These days the latest Olympic scandal is a print ad for a courier company, official sponsor of the Spanish Basketball team, where Spain’s Olympic basketball team players appear stretching the skin on either side of their eyes for an Asian slant with sheepish grins on their faces. That add seems to say “look out Chinese people, here we come!”
The two full-page ads have been running since August in the Spanish sports newspaper Marca. Nobody in Spain noticed anything “inappropriate” until a British newspaper showcased it yesterday.
“Spain’s Olympic basketball teams have risked upsetting their Chinese hosts by posing for a pre-Games advert making slit-eyed gestures.” Wrote Sid Lowe for The Gaurdien. “The failure to recognise the potential consequences is striking in the light of the problems Spain has had with issues of race…”
I am sure the Creatives behind the campaign had no intentions of offend anyone with this ad, nor could they distinguish any offense in it.
It’s an interesting cultural contrast, which is worth examining.

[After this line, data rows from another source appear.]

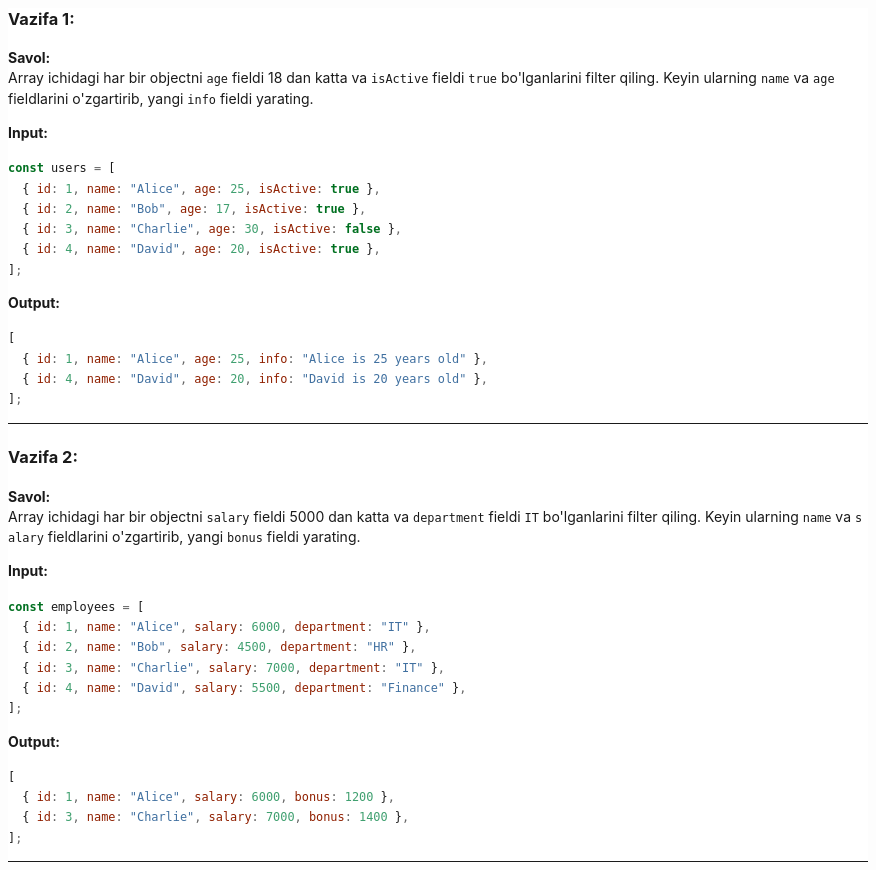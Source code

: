 ### Vazifa 1:

**Savol:**  
Array ichidagi har bir objectni `age` fieldi 18 dan katta va `isActive` fieldi `true` bo'lganlarini filter qiling. Keyin ularning `name` va `age` fieldlarini o'zgartirib, yangi `info` fieldi yarating.

**Input:**

```javascript
const users = [
  { id: 1, name: "Alice", age: 25, isActive: true },
  { id: 2, name: "Bob", age: 17, isActive: true },
  { id: 3, name: "Charlie", age: 30, isActive: false },
  { id: 4, name: "David", age: 20, isActive: true },
];
```

**Output:**

```javascript
[
  { id: 1, name: "Alice", age: 25, info: "Alice is 25 years old" },
  { id: 4, name: "David", age: 20, info: "David is 20 years old" },
];
```

---

### Vazifa 2:

**Savol:**  
Array ichidagi har bir objectni `salary` fieldi 5000 dan katta va `department` fieldi `IT` bo'lganlarini filter qiling. Keyin ularning `name` va `salary` fieldlarini o'zgartirib, yangi `bonus` fieldi yarating.

**Input:**

```javascript
const employees = [
  { id: 1, name: "Alice", salary: 6000, department: "IT" },
  { id: 2, name: "Bob", salary: 4500, department: "HR" },
  { id: 3, name: "Charlie", salary: 7000, department: "IT" },
  { id: 4, name: "David", salary: 5500, department: "Finance" },
];
```

**Output:**

```javascript
[
  { id: 1, name: "Alice", salary: 6000, bonus: 1200 },
  { id: 3, name: "Charlie", salary: 7000, bonus: 1400 },
];
```

---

In Spain, like in Latin American countries, race is not treated as a sensitive “issue.” It’s quite common to hear very “un-pc” comments in friendly daily conversations, as well as in advertising. Racial or cultural differences are perceived as a natural thing, never avoided; on the contrary brought forth in a sort of naïve matter of fact way.
Gordo, (fatty) often supplants the name of a heavyset close friend, ) as you can see on the popular Univision show “el Gordo y la Flaca”, (the fat man and the skinny lady”. Iñaritu is called “El Negro” (the black one) in his country of Mexico for his dark looks. In Colombia all kids are called “chinos,” where in other Latin countries, “chino” is reserved for the friend that actually looks Chinese. These are perceived as terms of endearment not as malicious name-calling.
The rest of the world may tiptoe around what Latin countries perceive as obvious race differences and nothing more.
Meanwhile through the scandal, the Spanish Team is still clueless as to what they did wrong.